We have lost this idea that being a part of a chain is a High Calling. We tell students to be great and when the fail, they become the equivalent of middle management, soulless drones moving paper around. Ask yourself this: who is the divinely inspired artist that everyone who meets you learns to see the amazing insights that artist provided? Jane Austen needs her own Ions, and truth be told, Austen’s Ions are everywhere and you cannot meet one without thinking you really should go reread Pride and Prejudice or Sense and Sensibility. But where are the Ions for Plato? Dickens? Newton? Euclid? Locke? Augustine? Dante?
Imagine a world in which everyone you knew was taught in school to find a link in a chain attached to a Divine Muse, to find one of the many Greatest of the Greats, and then to attach to that chain and pass along the magnetic force flowing through that artist. Imagine if we celebrated the idea of those who become the links in the chain, those who inspired us to learn just a bit more about plants or Virgil.
The world is an amazing place, full of beauty and insight. We settle all too often for an education which lacks all trace of that divine inspiration. Which is the better high school Physics class: The one in which a bored teacher marches through a boring textbook, but at least covers all the parts, or the one in which the teacher inspired by Galileo’s The Divine Messenger spends the whole year passing along the excitement of planetary movements, drawing students in by the sheer magnetism passing through Galileo to their teacher to them? The latter class covers far less material, but conveys the beauty of physics. The former class is the one taught in just about every school out there.
A year ago, I received an e-mail from a reader who is a teacher in high school who was having a difficult time getting his class of high school seniors to share his enthusiasm for The Brothers Karamazov. I had no solution at that time for the problem, but I think Ion points out why my imagination failed.
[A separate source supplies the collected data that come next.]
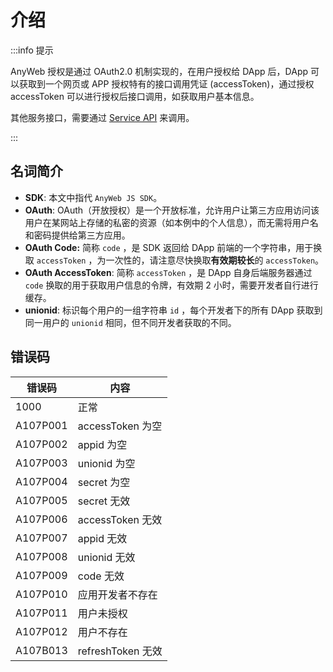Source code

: # 介绍

:::info 提示

AnyWeb 授权是通过 OAuth2.0 机制实现的，在用户授权给 DApp 后，DApp 可以获取到一个网页或 APP 授权特有的接口调用凭证 (accessToken)，通过授权 accessToken
可以进行授权后接口调用，如获取用户基本信息。 

其他服务接口，需要通过 [Service API](https://wiki.anyweb.cc/docs/Service/intro) 来调用。

:::

## 名词简介

* **SDK**: 本文中指代 `AnyWeb JS SDK`。
* **OAuth**: OAuth（开放授权）是一个开放标准，允许用户让第三方应用访问该用户在某网站上存储的私密的资源（如本例中的个人信息），而无需将用户名和密码提供给第三方应用。
* **OAuth Code:** 简称 `code` ，是 SDK 返回给 DApp 前端的一个字符串，用于换取 `accessToken` ，为一次性的，请注意尽快换取**有效期较长**的 `accessToken`。
* **OAuth AccessToken**: 简称 `accessToken` ，是 DApp 自身后端服务器通过 `code` 换取的用于获取用户信息的令牌，有效期 2 小时，需要开发者自行进行缓存。
* **unionid**: 标识每个用户的一组字符串 `id` ，每个开发者下的所有 DApp 获取到同一用户的 `unionid` 相同，但不同开发者获取的不同。

## 错误码

| 错误码      | 内容              |
|----------|-----------------|
| 1000     | 正常              | 
| A107P001 | accessToken 为空  |
| A107P002 | appid 为空        |
| A107P003 | unionid 为空      |
| A107P004 | secret 为空       |
| A107P005 | secret 无效       |
| A107P006 | accessToken 无效  |
| A107P007 | appid 无效        |
| A107P008 | unionid 无效      |
| A107P009 | code 无效         |
| A107P010 | 应用开发者不存在        |
| A107P011 | 用户未授权           |
| A107P012 | 用户不存在           |
| A107B013 | refreshToken 无效 |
I struggled with trying to figure out how to get high schoolers excited by Dostoevsky by imagining what would have happened if I had been assigned that book by my high school teachers. I would have hated it; they would have sucked the life out of the book.
But, now I realize the problem is not the book, but the whole way my high school classes were conducted. Now I imagine having this teacher who wrote me and who loves the book spending a semester doing nothing but sharing his love of the book. Every day is a fresh excitement as he reads out passages and captures the tension of the book. I imagine being asked to imagine what it would be like to have Alyosha or Ivan or Dmitri as a brother or to live in that monastery or to actually meet Father Ferapont. Imagine if every day in class was just swimming in that world with a teacher who was excited to show us the marvels. I think I would have loved this book in that high school class.
So is it possible that our attempts to cover everything in high school have crushed the ability to see the magnetism flowing from on high? What if the goal of school was to have every student find some link to the Muses and simply attach themselves to that link and let the magnetism flow through. What if instead of telling everyone that they can be the next Shakespeare or Newton, we just told them to find a Shakespeare or Newton and enjoy?